25/06/08
Um delito de imigração
A "Diretiva
do Retorno", que também pode ser chamada de
Diretiva da Deportação ou da Vergonha, revela-se
uma verdadeira lei de expulsão dos imigrantes, violando
direitos fundamentais consagrados e fazendo retroceder conquistas
da humanidade estabelecidas na Declaração
Universal dos Direitos Humanos de 1948.
Gisele
Ricobom e Carol Proner*
No momento em que o
Brasil comemora os cem anos da imigração japonesa,
reconhecendo a colaboração desses imigrantes
na construção do nosso país, o Parlamento
Europeu aprova a chamada “Diretiva do Retorno”,
política de endurecimento à imigração
e que provoca reações indignadas de todos
os governos latino-americanos.
A diretiva, que entrará
em vigor em dois anos, tem como objetivo adaptar a Europa
aos novos tempos de liberalismo e globalização.

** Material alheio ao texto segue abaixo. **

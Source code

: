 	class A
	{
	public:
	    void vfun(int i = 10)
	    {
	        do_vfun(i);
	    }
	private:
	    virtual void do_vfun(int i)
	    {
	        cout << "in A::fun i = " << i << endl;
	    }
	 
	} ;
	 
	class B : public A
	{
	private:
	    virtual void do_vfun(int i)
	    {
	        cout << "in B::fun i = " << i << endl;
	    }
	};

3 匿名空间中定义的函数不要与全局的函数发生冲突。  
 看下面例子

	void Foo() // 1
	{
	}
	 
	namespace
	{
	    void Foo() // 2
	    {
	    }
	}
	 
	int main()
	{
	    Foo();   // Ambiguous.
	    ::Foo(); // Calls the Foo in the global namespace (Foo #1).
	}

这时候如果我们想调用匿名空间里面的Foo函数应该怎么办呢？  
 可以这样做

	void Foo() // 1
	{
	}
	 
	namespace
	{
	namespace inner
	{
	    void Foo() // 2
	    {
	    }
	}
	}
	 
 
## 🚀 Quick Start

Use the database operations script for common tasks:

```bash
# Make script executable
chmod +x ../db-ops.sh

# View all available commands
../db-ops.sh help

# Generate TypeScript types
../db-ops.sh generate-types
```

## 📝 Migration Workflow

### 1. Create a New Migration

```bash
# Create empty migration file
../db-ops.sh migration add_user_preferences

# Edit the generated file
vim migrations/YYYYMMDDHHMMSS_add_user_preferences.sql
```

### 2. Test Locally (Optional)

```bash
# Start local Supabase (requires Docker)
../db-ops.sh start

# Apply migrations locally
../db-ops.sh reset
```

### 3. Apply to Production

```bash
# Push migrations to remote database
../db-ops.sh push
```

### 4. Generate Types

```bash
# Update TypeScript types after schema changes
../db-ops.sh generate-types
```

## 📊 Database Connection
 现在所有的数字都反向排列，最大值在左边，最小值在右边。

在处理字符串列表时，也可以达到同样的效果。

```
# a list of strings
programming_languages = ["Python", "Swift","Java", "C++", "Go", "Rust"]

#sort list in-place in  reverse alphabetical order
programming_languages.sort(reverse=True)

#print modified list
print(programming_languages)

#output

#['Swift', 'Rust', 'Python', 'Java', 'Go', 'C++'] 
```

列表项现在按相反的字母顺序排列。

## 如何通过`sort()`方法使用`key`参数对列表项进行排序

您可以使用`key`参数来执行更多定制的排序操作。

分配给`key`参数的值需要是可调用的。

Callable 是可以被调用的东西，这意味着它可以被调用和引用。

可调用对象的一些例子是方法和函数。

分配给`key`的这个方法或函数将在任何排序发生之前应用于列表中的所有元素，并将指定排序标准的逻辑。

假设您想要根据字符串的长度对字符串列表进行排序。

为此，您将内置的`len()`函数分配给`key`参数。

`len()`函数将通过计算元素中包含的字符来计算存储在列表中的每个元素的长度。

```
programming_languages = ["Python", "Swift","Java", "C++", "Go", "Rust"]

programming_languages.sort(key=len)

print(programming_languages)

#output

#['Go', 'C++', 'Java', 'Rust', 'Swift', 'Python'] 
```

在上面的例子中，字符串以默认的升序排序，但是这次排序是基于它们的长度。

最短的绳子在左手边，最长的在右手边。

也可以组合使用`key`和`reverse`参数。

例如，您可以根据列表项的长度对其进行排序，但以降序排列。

Após o Tratado de Maastricht, as legislações
nacionais de imigração foram reformadas. Os
processos para obtenção de vistos para estudantes
e trabalhadores passaram a observar rigorosos procedimentos
e houve redução progressiva no direito de
asilo. Nos últimos tempos, tornaram-se comuns as
deportações injustificadas de latino-americanos
em aeroportos da Europa e as cruéis deportações
de africanos sobreviventes de Gibraltar.
Segundo o texto da diretiva,
aqueles imigrantes que não regressarem aos seus países
de origem voluntariamente em até 30 dias, poderão
ser detidos por até 18 meses. A formulação
é ambígua e traduz verdadeira obrigação
acompanhada de ameaça, um “delito de imigração”.
Ademais, o estrangeiro
que tenha sido deportado terá interdição
de entrada de até cinco anos, não podendo
retornar aquele país durante esse período,
em ação similar ao instituto da expulsão.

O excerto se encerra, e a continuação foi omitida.